# New Special Diet



## Spendalot (Nov 16, 2008)




----------



## keybq (Nov 16, 2008)

now that is  a diet i can do.


----------



## ATXshots (Nov 16, 2008)

mmmm...that 1st pic really makes me want a bite of those red apples!


----------



## jv08 (Nov 17, 2008)

I like the first one. Oh... how I wish I could get one of the apple.


----------



## Stefan Dedalus (Nov 17, 2008)

"An apple a day keeps the doctor away!"


----------



## matt-l (Nov 17, 2008)

I'd live on that.


----------



## LaFoto (Nov 17, 2008)

Oh ... I feel I must be the odd one out here. To see (and more so to smell) a display like this would propel me into the opposite direction, I'm afraid. Even as a child, it was impossible for me to go into sweet shops, and I even had to hold my breath while walking past. Not out of the attempt to resist temptation, but because I find that smell of sweet and chocolate sickening.

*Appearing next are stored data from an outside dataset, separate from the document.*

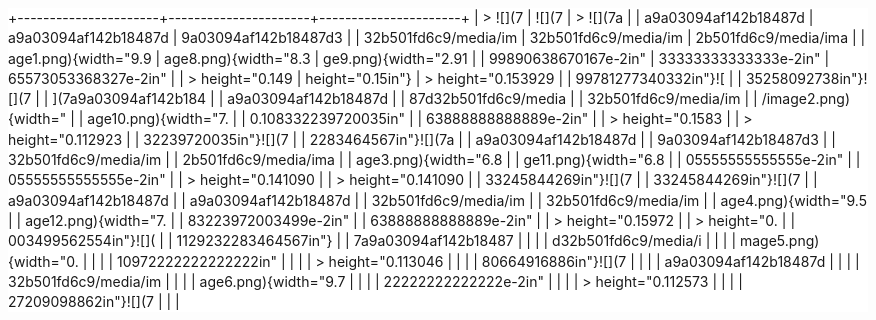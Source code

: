 +----------------------+----------------------+----------------------+
| > ![](7              | ![](7                | > ![](7a             |
| a9a03094af142b18487d | a9a03094af142b18487d | 9a03094af142b18487d3 |
| 32b501fd6c9/media/im | 32b501fd6c9/media/im | 2b501fd6c9/media/ima |
| age1.png){width="9.9 | age8.png){width="8.3 | ge9.png){width="2.91 |
| 99890638670167e-2in" | 33333333333333e-2in" | 65573053368327e-2in" |
| > height="0.149      | height="0.15in"}     | > height="0.153929   |
| 99781277340332in"}![ |                      | 35258092738in"}![](7 |
| ](7a9a03094af142b184 |                      | a9a03094af142b18487d |
| 87d32b501fd6c9/media |                      | 32b501fd6c9/media/im |
| /image2.png){width=" |                      | age10.png){width="7. |
| 0.108332239720035in" |                      | 63888888888889e-2in" |
| > height="0.1583     |                      | > height="0.112923   |
| 32239720035in"}![](7 |                      | 2283464567in"}![](7a |
| a9a03094af142b18487d |                      | 9a03094af142b18487d3 |
| 32b501fd6c9/media/im |                      | 2b501fd6c9/media/ima |
| age3.png){width="6.8 |                      | ge11.png){width="6.8 |
| 05555555555555e-2in" |                      | 05555555555555e-2in" |
| > height="0.141090   |                      | > height="0.141090   |
| 33245844269in"}![](7 |                      | 33245844269in"}![](7 |
| a9a03094af142b18487d |                      | a9a03094af142b18487d |
| 32b501fd6c9/media/im |                      | 32b501fd6c9/media/im |
| age4.png){width="9.5 |                      | age12.png){width="7. |
| 83223972003499e-2in" |                      | 63888888888889e-2in" |
| > height="0.15972    |                      | > height="0.         |
| 003499562554in"}![]( |                      | 1129232283464567in"} |
| 7a9a03094af142b18487 |                      |                      |
| d32b501fd6c9/media/i |                      |                      |
| mage5.png){width="0. |                      |                      |
| 10972222222222222in" |                      |                      |
| > height="0.113046   |                      |                      |
| 80664916886in"}![](7 |                      |                      |
| a9a03094af142b18487d |                      |                      |
| 32b501fd6c9/media/im |                      |                      |
| age6.png){width="9.7 |                      |                      |
| 22222222222222e-2in" |                      |                      |
| > height="0.112573   |                      |                      |
| 27209098862in"}![](7 |                      |                      |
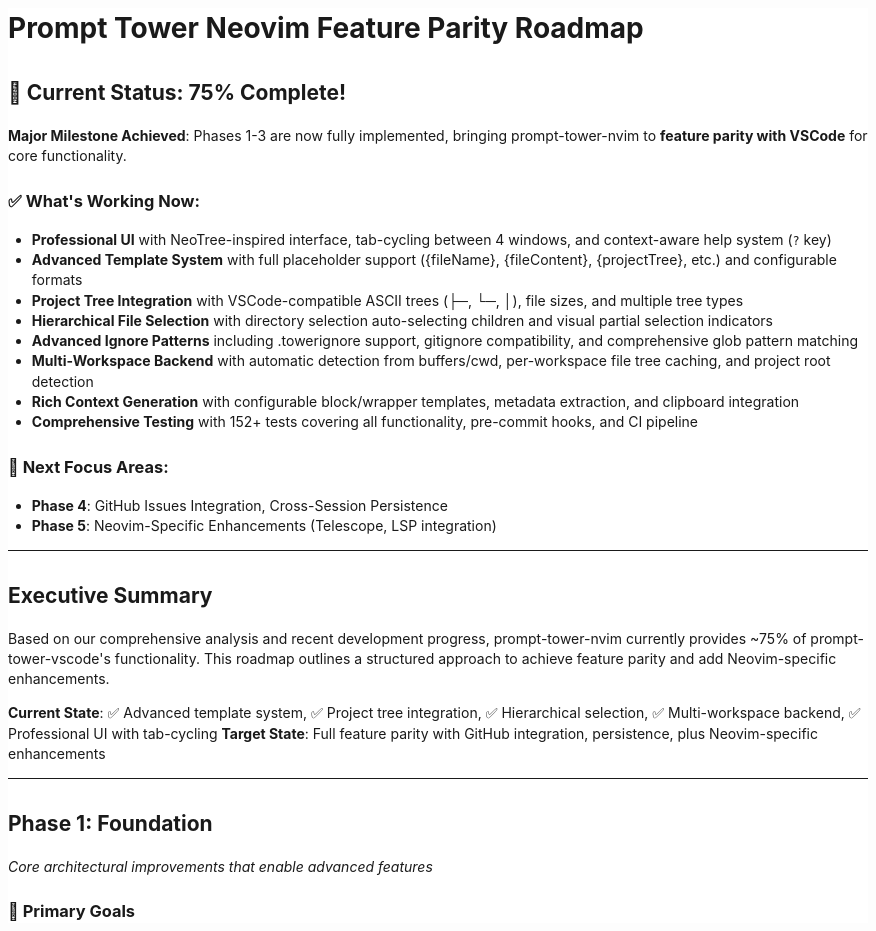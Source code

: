 # Prompt Tower Neovim Feature Parity Roadmap

## 🚀 Current Status: 75% Complete!

**Major Milestone Achieved**: Phases 1-3 are now fully implemented, bringing prompt-tower-nvim to **feature parity with VSCode** for core functionality.

### ✅ **What's Working Now:**
- **Professional UI** with NeoTree-inspired interface, tab-cycling between 4 windows, and context-aware help system (`?` key)
- **Advanced Template System** with full placeholder support ({fileName}, {fileContent}, {projectTree}, etc.) and configurable formats
- **Project Tree Integration** with VSCode-compatible ASCII trees (├─, └─, │), file sizes, and multiple tree types
- **Hierarchical File Selection** with directory selection auto-selecting children and visual partial selection indicators
- **Advanced Ignore Patterns** including .towerignore support, gitignore compatibility, and comprehensive glob pattern matching
- **Multi-Workspace Backend** with automatic detection from buffers/cwd, per-workspace file tree caching, and project root detection
- **Rich Context Generation** with configurable block/wrapper templates, metadata extraction, and clipboard integration
- **Comprehensive Testing** with 152+ tests covering all functionality, pre-commit hooks, and CI pipeline

### 🎯 **Next Focus Areas:**
- **Phase 4**: GitHub Issues Integration, Cross-Session Persistence
- **Phase 5**: Neovim-Specific Enhancements (Telescope, LSP integration)

---

## Executive Summary

Based on our comprehensive analysis and recent development progress, prompt-tower-nvim currently provides ~75% of prompt-tower-vscode's functionality. This roadmap outlines a structured approach to achieve feature parity and add Neovim-specific enhancements.

**Current State**: ✅ Advanced template system, ✅ Project tree integration, ✅ Hierarchical selection, ✅ Multi-workspace backend, ✅ Professional UI with tab-cycling
**Target State**: Full feature parity with GitHub integration, persistence, plus Neovim-specific enhancements

---

## Phase 1: Foundation

_Core architectural improvements that enable advanced features_

### 🎯 **Primary Goals**
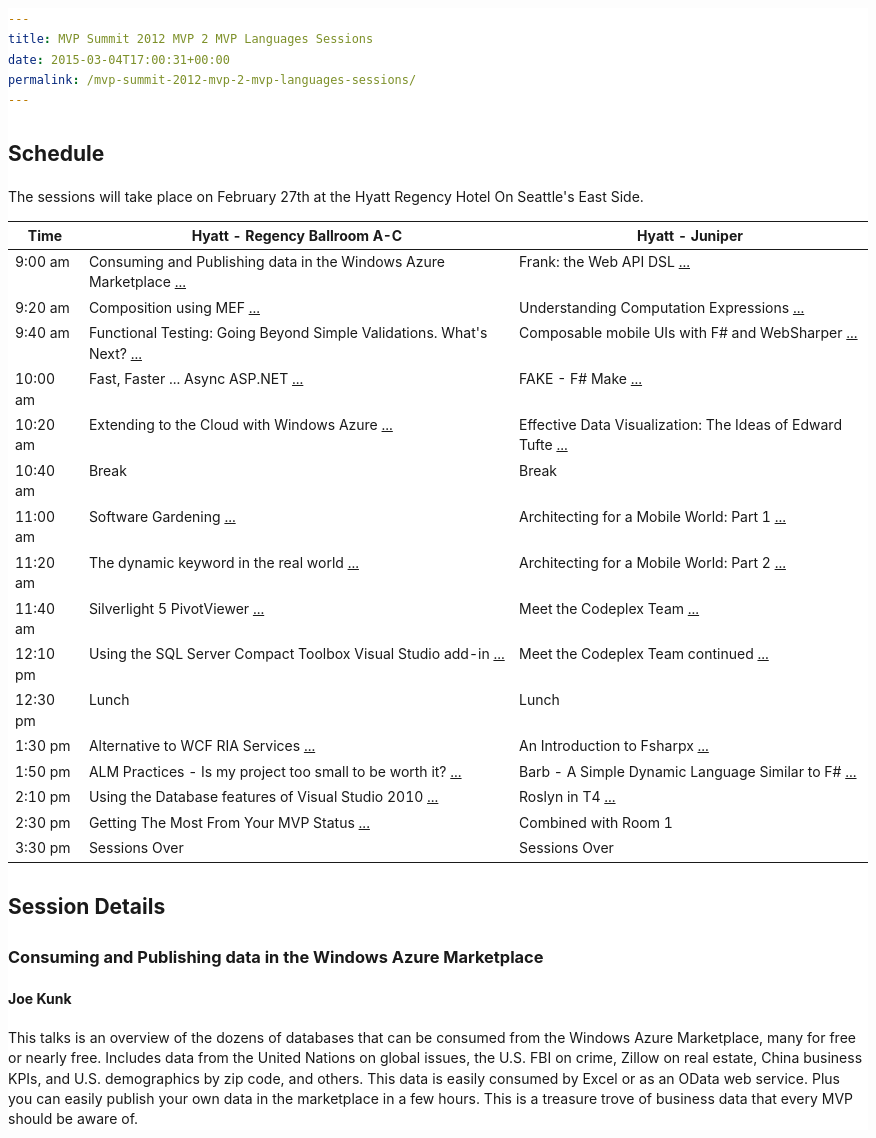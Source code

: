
 ```yaml
---
title: MVP Summit 2012 MVP 2 MVP Languages Sessions
date: 2015-03-04T17:00:31+00:00
permalink: /mvp-summit-2012-mvp-2-mvp-languages-sessions/
---
```

## Schedule

The sessions will take place on February 27th at the Hyatt Regency Hotel On Seattle's East Side.

|Time|Hyatt - Regency Ballroom A-C|Hyatt - Juniper|
|---|---|---|
|9:00 am|Consuming and Publishing data in the Windows Azure Marketplace [...](#consuming-and-publishing-data-in-the-windows-azure-marketplace)|Frank: the Web API DSL [...](#frank-the-web-api-dsl)|
|9:20 am|Composition using MEF [...](#composition-using-mef)|Understanding Computation Expressions [...](#understanding-computation-expressions)|
|9:40 am|Functional Testing: Going Beyond Simple Validations. What's Next? [...](#functional-testing-going-beyond-simple-validations-whats-next)|Composable mobile UIs with F# and WebSharper [...](#composable-mobile-uis-with-f-and-websharper)|
|10:00 am|Fast, Faster ... Async ASP.NET  [...](#fast-faster--async-aspnet)|FAKE - F# Make [...](#fake---f-make)|
|10:20 am|Extending to the Cloud with Windows Azure [...](#extending-to-the-cloud-with-windows-azure)|Effective Data Visualization: The Ideas of Edward Tufte [...](#effective-data-visualization-the-ideas-of-edward-tufte)|
|10:40 am|Break|Break|
|11:00 am|Software Gardening [...](#software-gardening)|Architecting for a Mobile World: Part 1 [...](#architecting-for-a-mobile-world)|
|11:20 am|The dynamic keyword in the real world [...](#the-dynamic-keyword-in-the-real-world)|Architecting for a Mobile World: Part 2 [...](#architecting-for-a-mobile-world)|
|11:40 am|Silverlight 5 PivotViewer [...](#silverlight-5-pivotviewer)|Meet the Codeplex Team [...](#meet-the-codeplex-team)|
|12:10 pm|Using the SQL Server Compact Toolbox Visual Studio add-in [...](#using-the-sql-server-compact-toolbox-visual-studio-add-in)|Meet the Codeplex Team continued [...](#meet-the-codeplex-team)|
|12:30 pm|Lunch|Lunch|
|1:30 pm|Alternative to WCF RIA Services [...](#alternative-to-wcf-ria-services)|An Introduction to Fsharpx [...](#an-introduction-to-fsharpx)|
|1:50 pm|ALM Practices - Is my project too small to be worth it? [...](#alm-practices---is-my-project-too-small-to-be-worth-it)|Barb - A Simple Dynamic Language Similar to F# [...](#barb---a-simple-dynamic-language-similar-to-f)|
|2:10 pm|Using the Database features of Visual Studio 2010 [...](#using-the-database-features-of-visual-studio-2010)|Roslyn in T4 [...](#roslyn-in-t4)|
|2:30 pm|Getting The Most From Your MVP Status [...](#getting-the-most-from-your-mvp-status)|Combined with Room 1|
|3:30 pm|Sessions Over|Sessions Over|

## Session Details

### Consuming and Publishing data in the Windows Azure Marketplace

#### Joe Kunk

This talks is an overview of the dozens of databases that can be consumed from the Windows Azure Marketplace, many for free or nearly free. Includes data from the United Nations on global issues, the U.S. FBI on crime, Zillow on real estate, China business KPIs, and U.S. demographics by zip code, and others. This data is easily consumed by Excel or as an OData web service. Plus you can easily publish your own data in the marketplace in a few hours. This is a treasure trove of business data that every MVP should be aware of.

Pity about the bluish reflection in the shop window in the upper right hand corner. It can be seen in both.


----------



## Hobbes (Nov 18, 2008)

omg! I think I havent seen those candy apples since I was like 10  I used to love those. guess I have to look around more to find those


----------



## Raze (Nov 19, 2008)

I've seen the toffy apples before but not chocolate ones! cool!


----------